━━━ Source records ━━━
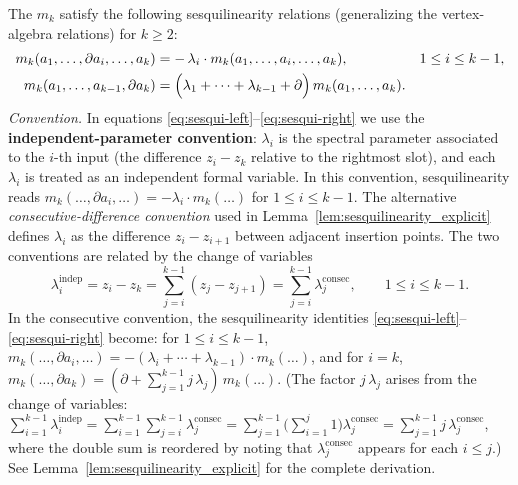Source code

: \begin{definition}
\label{def:sesquilinearity}
The $m_k$ satisfy the following sesquilinearity relations (generalizing the vertex-algebra relations) for $k\ge 2$:
\begin{align}
\label{eq:sesqui-left}
m_k(a_1,\dots,\partial a_i,\dots,a_k)
&= -\,\lambda_i\cdot m_k(a_1,\dots,a_i,\dots,a_k), && 1\le i\le k-1,\\
\label{eq:sesqui-right}
m_k(a_1,\dots,a_{k-1},\partial a_k)
&= \Bigl(\lambda_1+\cdots+\lambda_{k-1}+\partial\Bigr)\, m_k(a_1,\dots,a_k).
\end{align}
\noindent
\emph{Convention.}\; In equations \eqref{eq:sesqui-left}--\eqref{eq:sesqui-right} we use the
\textbf{independent-parameter convention}: $\lambda_i$ is the spectral parameter
associated to the $i$-th input (the difference $z_i - z_k$ relative to the
rightmost slot), and each $\lambda_i$ is treated as an independent formal
variable. In this convention, sesquilinearity reads
$m_k(\ldots,\partial a_i,\ldots) = -\lambda_i\cdot m_k(\ldots)$ for
$1\le i\le k-1$. The alternative \emph{consecutive-difference convention}
used in Lemma~\ref{lem:sesquilinearity_explicit} defines $\lambda_i$ as the
difference $z_i - z_{i+1}$ between adjacent insertion points.
The two conventions are related by the change of variables
\begin{equation}\label{eq:indep-to-consec}
 \lambda_i^{\mathrm{indep}} = z_i - z_k
 = \sum_{j=i}^{k-1} (z_j - z_{j+1})
 = \sum_{j=i}^{k-1} \lambda_j^{\mathrm{consec}},
 \qquad 1\le i\le k-1.
\end{equation}
In the consecutive convention, the sesquilinearity identities
\eqref{eq:sesqui-left}--\eqref{eq:sesqui-right} become: for
$1\le i\le k-1$,
$m_k(\ldots,\partial a_i,\ldots) = -(\lambda_i+\cdots+\lambda_{k-1})
\cdot m_k(\ldots)$, and for $i=k$,
$m_k(\ldots,\partial a_k) = (\partial + \sum_{j=1}^{k-1} j\,\lambda_j)
\,m_k(\ldots)$.
(The factor $j\,\lambda_j$ arises from the change of variables: $\sum_{i=1}^{k-1}\lambda_i^{\mathrm{indep}} = \sum_{i=1}^{k-1}\sum_{j=i}^{k-1}\lambda_j^{\mathrm{consec}} = \sum_{j=1}^{k-1}\bigl(\sum_{i=1}^{j}1\bigr)\lambda_j^{\mathrm{consec}} = \sum_{j=1}^{k-1}j\,\lambda_j^{\mathrm{consec}}$, where the double sum is reordered by noting that $\lambda_j^{\mathrm{consec}}$ appears for each $i\le j$.)
See Lemma~\ref{lem:sesquilinearity_explicit} for the complete derivation.


\end{definition}
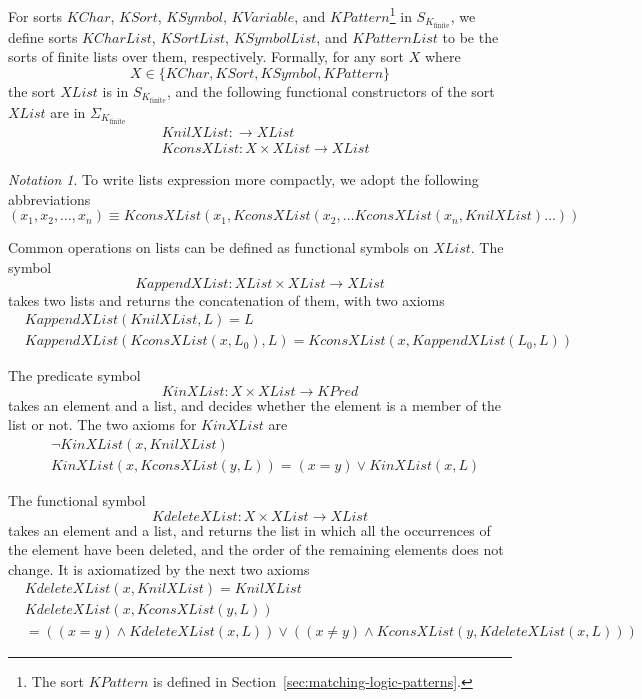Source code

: \documentclass[UTF8,11pt]{article}
\newcounter{thmcounter}
\theoremstyle{plain}
\theoremstyle{definition}
\theoremstyle{remark}
\newtheorem{notation}   [thmcounter]{Notation}
\newcommand{\Kfinite}{{K_\text{finite}}}
\newcommand{\KPred}{\mathit{KPred}}
\newcommand{\KChar}{\mathit{KChar}}
\newcommand{\KCharList}{\mathit{KCharList}}
\newcommand{\KSort}{\mathit{KSort}}
\newcommand{\KSymbol}{\mathit{KSymbol}}
\newcommand{\XList}{\mathit{XList}}
\newcommand{\KnilXList}{\mathit{KnilXList}}
\newcommand{\KconsXList}{\mathit{KconsXList}}
\newcommand{\KappendXList}{\mathit{KappendXList}}
\newcommand{\KinXList}{\mathit{KinXList}}
\newcommand{\KdeleteXList}{\mathit{KdeleteXList}}
\newcommand{\KPatternList}{\mathit{KPatternList}}
\newcommand{\KSortList}{\mathit{KSortList}}
\newcommand{\KSymbolList}{\mathit{KSymbolList}}
\newcommand{\KVariable}{\mathit{KVariable}}
\newcommand{\KPattern}{\mathit{KPattern}}
\begin{document}
For sorts $\KChar$, $\KSort$, $\KSymbol$, $\KVariable$, and 
$\KPattern$\footnote{The sort $\KPattern$ is defined in 
Section~\cref{sec:matching-logic-patterns}.}
in $S_\Kfinite$,
we define sorts $\KCharList$, $\KSortList$, $\KSymbolList$, and $\KPatternList$ to be the sorts of finite lists over them, respectively.
Formally, for any sort $X$ where
$$
X \in \{\KChar, \KSort, \KSymbol, \KPattern\}
$$
the sort $\XList$ is in $S_\Kfinite$, and the following functional constructors of the sort $\XList$ are in $\Sigma_\Kfinite$
\begin{align*}
  & \KnilXList \colon \to \XList
  \\
  & \KconsXList \colon \mathit{X} \times \XList \to \XList
\end{align*}

\begin{notation}
\label{notation:lists}
	To write lists expression more compactly, we adopt the following abbreviations
	\begin{equation*}
	  (x_1, x_2, \dots, x_n) \equiv \KconsXList(x_1, \KconsXList(x_2, \dots\KconsXList(x_n, \KnilXList)\dots))
	\end{equation*}
\end{notation}

Common operations on lists can be defined as functional symbols on $\XList$.
The symbol $$\KappendXList \colon \XList \times \XList \to \XList$$ 
takes two lists and returns the concatenation of them, with two axioms
\begin{align*}
  & \KappendXList(\KnilXList, L) = L
  \\
  & \KappendXList(\KconsXList(x, L_0), L) = \KconsXList(x, \KappendXList(L_0, L))
\end{align*}

The predicate symbol $$\KinXList \colon \mathit{X} \times \XList \to \KPred$$
takes an element and a list, and decides whether the element is a member of the 
list or not. The two axioms for $\KinXList$ are
\begin{align*}
  & \neg \KinXList(x, \KnilXList)
  \\
  & \KinXList(x, \KconsXList(y, L)) = (x = y) \vee \KinXList(x, L)
\end{align*}

The functional symbol $$\KdeleteXList \colon \mathit{X} \times \XList \to \XList$$
takes an element and a list, and returns the list in which all the occurrences
of the element have been deleted, and the order of the remaining elements does not
change.
It is axiomatized by the next two axioms
\begin{align*}
  & \KdeleteXList(x, \KnilXList) = \KnilXList
  \\
  & \KdeleteXList(x, \KconsXList(y, L))
  \\
  & = ((x = y) \wedge \KdeleteXList(x, L)) \vee ((x \neq y) \wedge \KconsXList(y, \KdeleteXList(x, L)))
\end{align*}
\end{document}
━━━
# Aim of the task:
For each entry, repeat its text exactly and leave out any picture it holds.

# The answer:
Source code

: \begin{definition}
\label{def:sesquilinearity}
The $m_k$ satisfy the following sesquilinearity relations (generalizing the vertex-algebra relations) for $k\ge 2$:
\begin{align}
\label{eq:sesqui-left}
m_k(a_1,\dots,\partial a_i,\dots,a_k)
&= -\,\lambda_i\cdot m_k(a_1,\dots,a_i,\dots,a_k), && 1\le i\le k-1,\\
\label{eq:sesqui-right}
m_k(a_1,\dots,a_{k-1},\partial a_k)
&= \Bigl(\lambda_1+\cdots+\lambda_{k-1}+\partial\Bigr)\, m_k(a_1,\dots,a_k).
\end{align}
\noindent
\emph{Convention.}\; In equations \eqref{eq:sesqui-left}--\eqref{eq:sesqui-right} we use the
\textbf{independent-parameter convention}: $\lambda_i$ is the spectral parameter
associated to the $i$-th input (the difference $z_i - z_k$ relative to the
rightmost slot), and each $\lambda_i$ is treated as an independent formal
variable. In this convention, sesquilinearity reads
$m_k(\ldots,\partial a_i,\ldots) = -\lambda_i\cdot m_k(\ldots)$ for
$1\le i\le k-1$. The alternative \emph{consecutive-difference convention}
used in Lemma~\ref{lem:sesquilinearity_explicit} defines $\lambda_i$ as the
difference $z_i - z_{i+1}$ between adjacent insertion points.
The two conventions are related by the change of variables
\begin{equation}\label{eq:indep-to-consec}
 \lambda_i^{\mathrm{indep}} = z_i - z_k
 = \sum_{j=i}^{k-1} (z_j - z_{j+1})
 = \sum_{j=i}^{k-1} \lambda_j^{\mathrm{consec}},
 \qquad 1\le i\le k-1.
\end{equation}
In the consecutive convention, the sesquilinearity identities
\eqref{eq:sesqui-left}--\eqref{eq:sesqui-right} become: for
$1\le i\le k-1$,
$m_k(\ldots,\partial a_i,\ldots) = -(\lambda_i+\cdots+\lambda_{k-1})
\cdot m_k(\ldots)$, and for $i=k$,
$m_k(\ldots,\partial a_k) = (\partial + \sum_{j=1}^{k-1} j\,\lambda_j)
\,m_k(\ldots)$.
(The factor $j\,\lambda_j$ arises from the change of variables: $\sum_{i=1}^{k-1}\lambda_i^{\mathrm{indep}} = \sum_{i=1}^{k-1}\sum_{j=i}^{k-1}\lambda_j^{\mathrm{consec}} = \sum_{j=1}^{k-1}\bigl(\sum_{i=1}^{j}1\bigr)\lambda_j^{\mathrm{consec}} = \sum_{j=1}^{k-1}j\,\lambda_j^{\mathrm{consec}}$, where the double sum is reordered by noting that $\lambda_j^{\mathrm{consec}}$ appears for each $i\le j$.)
See Lemma~\ref{lem:sesquilinearity_explicit} for the complete derivation.


\end{definition}
Source code

: \documentclass[UTF8,11pt]{article}
\newcounter{thmcounter}
\theoremstyle{plain}
\theoremstyle{definition}
\theoremstyle{remark}
\newtheorem{notation}   [thmcounter]{Notation}
\newcommand{\Kfinite}{{K_\text{finite}}}
\newcommand{\KPred}{\mathit{KPred}}
\newcommand{\KChar}{\mathit{KChar}}
\newcommand{\KCharList}{\mathit{KCharList}}
\newcommand{\KSort}{\mathit{KSort}}
\newcommand{\KSymbol}{\mathit{KSymbol}}
\newcommand{\XList}{\mathit{XList}}
\newcommand{\KnilXList}{\mathit{KnilXList}}
\newcommand{\KconsXList}{\mathit{KconsXList}}
\newcommand{\KappendXList}{\mathit{KappendXList}}
\newcommand{\KinXList}{\mathit{KinXList}}
\newcommand{\KdeleteXList}{\mathit{KdeleteXList}}
\newcommand{\KPatternList}{\mathit{KPatternList}}
\newcommand{\KSortList}{\mathit{KSortList}}
\newcommand{\KSymbolList}{\mathit{KSymbolList}}
\newcommand{\KVariable}{\mathit{KVariable}}
\newcommand{\KPattern}{\mathit{KPattern}}
\begin{document}
For sorts $\KChar$, $\KSort$, $\KSymbol$, $\KVariable$, and 
$\KPattern$\footnote{The sort $\KPattern$ is defined in 
Section~\cref{sec:matching-logic-patterns}.}
in $S_\Kfinite$,
we define sorts $\KCharList$, $\KSortList$, $\KSymbolList$, and $\KPatternList$ to be the sorts of finite lists over them, respectively.
Formally, for any sort $X$ where
$$
X \in \{\KChar, \KSort, \KSymbol, \KPattern\}
$$
the sort $\XList$ is in $S_\Kfinite$, and the following functional constructors of the sort $\XList$ are in $\Sigma_\Kfinite$
\begin{align*}
  & \KnilXList \colon \to \XList
  \\
  & \KconsXList \colon \mathit{X} \times \XList \to \XList
\end{align*}

\begin{notation}
\label{notation:lists}
	To write lists expression more compactly, we adopt the following abbreviations
	\begin{equation*}
	  (x_1, x_2, \dots, x_n) \equiv \KconsXList(x_1, \KconsXList(x_2, \dots\KconsXList(x_n, \KnilXList)\dots))
	\end{equation*}
\end{notation}

Common operations on lists can be defined as functional symbols on $\XList$.
The symbol $$\KappendXList \colon \XList \times \XList \to \XList$$ 
takes two lists and returns the concatenation of them, with two axioms
\begin{align*}
  & \KappendXList(\KnilXList, L) = L
  \\
  & \KappendXList(\KconsXList(x, L_0), L) = \KconsXList(x, \KappendXList(L_0, L))
\end{align*}

The predicate symbol $$\KinXList \colon \mathit{X} \times \XList \to \KPred$$
takes an element and a list, and decides whether the element is a member of the 
list or not. The two axioms for $\KinXList$ are
\begin{align*}
  & \neg \KinXList(x, \KnilXList)
  \\
  & \KinXList(x, \KconsXList(y, L)) = (x = y) \vee \KinXList(x, L)
\end{align*}

The functional symbol $$\KdeleteXList \colon \mathit{X} \times \XList \to \XList$$
takes an element and a list, and returns the list in which all the occurrences
of the element have been deleted, and the order of the remaining elements does not
change.
It is axiomatized by the next two axioms
\begin{align*}
  & \KdeleteXList(x, \KnilXList) = \KnilXList
  \\
  & \KdeleteXList(x, \KconsXList(y, L))
  \\
  & = ((x = y) \wedge \KdeleteXList(x, L)) \vee ((x \neq y) \wedge \KconsXList(y, \KdeleteXList(x, L)))
\end{align*}
\end{document}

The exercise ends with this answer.